## Experiment Setting: On the impact of features orthogonality for Link Representation Learning with Message Passing Neural Network(MPNN)
This experiment aims to analyze the capacity of MPNNs to capture structural features under varying configurations, including the type of MPNN, the node features employed. 


## Trial 1

1. Simplified MPNN: is a mapping from $f(\tilde{\mathbf{A}}, \mathbf{X}) \to \mathbf{H}$, $\text{softmax}(\text{Act}((\mathbf{\tilde{A}XW^0)W^1}))$.
    - $\mathbf{h_i} \in \mathbb{R}^{d}$, embedding of vertex $i$, $n$: number of vertex, $d$ number of dimension.
    - $\mathbf{X} \in \mathbb{R}^{n \times d}$: initial node features
    - $\mathbf{H}^*$: optimized node embedding w.r.t. all $\mathbf{W}$
    - $\text{Act}$: Activation function, mostly nonlinear and [ReLU](https://en.wikipedia.org/wiki/Rectifier_(neural_networks)). 
    

2. Loss Function: $\argmin_{H^*}  \underbrace{\sum_{(i,j) \in E_\text{pos}} \Vert 1 - \sigma(h_i, h_j)^\top \Vert_2^2}_{\text{positive samples}} + \underbrace{\sum_{(i,j) \in E_{\text{neg}}} \Vert (0 - \sigma(h_i, h_j)^\top \Vert)_2^2}_{\text{negative samples}}$ 



In [None]:
import os
import pandas as pd
import matplotlib.pyplot as plt
import numpy as np
import pandas as pd

root = '/pfs/work7/workspace/scratch/cc7738-kdd25/Universal-MP/trials/'

In [1]:
# List to store DataFrames
def merge_csv_files(results_dir, output_file, key):
    dataframes = []
    results_dir = root + results_dir
    # Iterate over all files in the directory
    for filename in os.listdir(results_dir):
        if filename.endswith(f"{key}.csv"):  # Check if file ends with 'CN_ddi.csv'
            file_path = os.path.join(results_dir, filename)
            print(f"Loading file: {file_path}")
            df = pd.read_csv(file_path)  # Read the CSV file
            dataframes.append(df)

    # Concatenate all DataFrames
    if dataframes:
        merged_ppr = pd.concat(dataframes, ignore_index=True)
        # Group by 'Model' and 'NodeFeat' and calculate mean and variance
        stats = merged_ppr.groupby(['Model', 'NodeFeat'])['Test_Loss'].agg(['mean', 'var']).reset_index()

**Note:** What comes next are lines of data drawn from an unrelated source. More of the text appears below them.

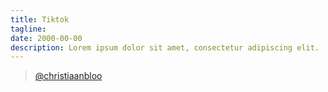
 ```yaml
---
title: Tiktok
tagline: 
date: 2000-00-00
description: Lorem ipsum dolor sit amet, consectetur adipiscing elit.
---
```


<blockquote class="tiktok-embed" cite="https://www.tiktok.com/@christiaanbloo" data-unique-id="christiaanbloo" data-embed-type="creator" style="max-width: 780px; min-width: 288px;" > <section> <a target="_blank" href="https://www.tiktok.com/@christiaanbloo?refer=creator_embed">@christiaanbloo</a> </section> </blockquote> <script async src="https://www.tiktok.com/embed.js"></script>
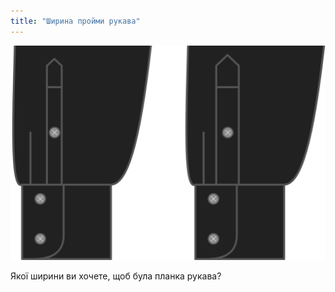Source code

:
 ```yaml
---
title: "Ширина пройми рукава"
---
```


![Ширина пройми рукава](sleeveplacketwidth.svg)

Якої ширини ви хочете, щоб була планка рукава?




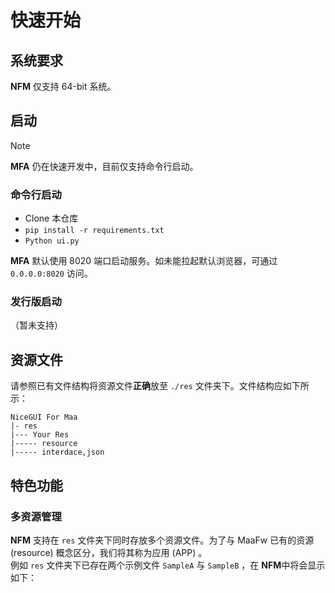 # 快速开始

## 系统要求
**NFM** 仅支持 64-bit 系统。

## 启动
>[!NOTE]
**MFA** 仍在快速开发中，目前仅支持命令行启动。

### 命令行启动
- Clone 本仓库
- `pip install -r requirements.txt`
- `Python ui.py`

**MFA** 默认使用 8020 端口启动服务。如未能拉起默认浏览器，可通过 `0.0.0.0:8020` 访问。

### 发行版启动
（暂未支持）

## 资源文件
请参照已有文件结构将资源文件**正确**放至 `./res` 文件夹下。文件结构应如下所示：
```
NiceGUI For Maa
|- res
|--- Your Res
|----- resource
|----- interdace,json
```

## 特色功能
### 多资源管理
**NFM** 支持在 `res` 文件夹下同时存放多个资源文件。为了与 MaaFw 已有的资源 (resource) 概念区分，我们将其称为应用 (APP) 。\
例如 `res` 文件夹下已存在两个示例文件 `SampleA` 与 `SampleB` ，在 **NFM**中将会显示如下：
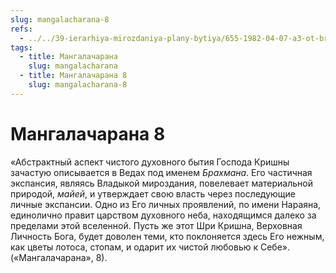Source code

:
 ```yaml
---
slug: mangalacharana-8
refs:
  - ../../39-ierarhiya-mirozdaniya-plany-bytiya/655-1982-04-07-a3-ot-brahmana-k-radha-dasyam.md
tags:
  - title: Мангалачарана
    slug: mangalacharana
  - title: Мангалачарана 8
    slug: mangalacharana-8
---
```


# Мангалачарана 8

«Абстрактный аспект чистого духовного бытия Господа Кришны зачастую описывается в Ведах под именем *Брахмана*. Его частичная экспансия, являясь Владыкой мироздания, повелевает материальной природой, *майей*, и утверждает свою власть через последующие личные экспансии. Одно из Его личных проявлений, по имени Нараяна, единолично правит царством духовного неба, находящимся далеко за пределами этой вселенной. Пусть же этот Шри Кришна, Верховная Личность Бога, будет доволен теми, кто поклоняется здесь Его нежным, как цветы лотоса, стопам, и одарит их чистой любовью к Себе». («Мангалачарана», 8).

        stats.to_csv(output_file, index=False)
        print(f"Merged {len(dataframes)} files into {output_file}")
    else:
        print("No files ending with 'PPR_ddi.csv' found in the directory.")
    return merged_ppr


In [None]:
# Data values from the merged statistics
def plot_result(df):

    # Group and process the data
    result = df.groupby(['Model', 'NodeFeat'])['Test_Loss'].agg(['mean', 'var']).reset_index()
    result.columns = ['Model', 'NodeFeat', 'Mean_Test_Loss', 'Variance_Test_Loss']

    # Handle non-positive variance
    result['Variance_Test_Loss'] = result['Variance_Test_Loss'].apply(lambda x: x if x > 0 else 1e-9)

    # Unique models and features
    unique_models = result['Model'].unique()
    unique_features = result['NodeFeat'].unique()

    # Define colors
    colors = ['#fbb4ae', '#b3cde3', '#ccebc5', '#decbe4', '#fed9a6']

    # Define plot settings
    width = 0.15  # Width of each bar
    x = np.arange(len(unique_models))  # X positions for the models

    # Create the plot
    fig, ax = plt.subplots(figsize=(12, 6))

    for i, feature in enumerate(unique_features):
        feature_data = result[result['NodeFeat'] == feature]
        values = feature_data['Mean_Test_Loss'].values
        errors = np.sqrt(feature_data['Variance_Test_Loss'].values)  # Standard deviation for error bars

        # Plot bar with error bars
        ax.bar(x + i * width, values, width, yerr=errors, label=feature, color=colors[i % len(colors)], capsize=5)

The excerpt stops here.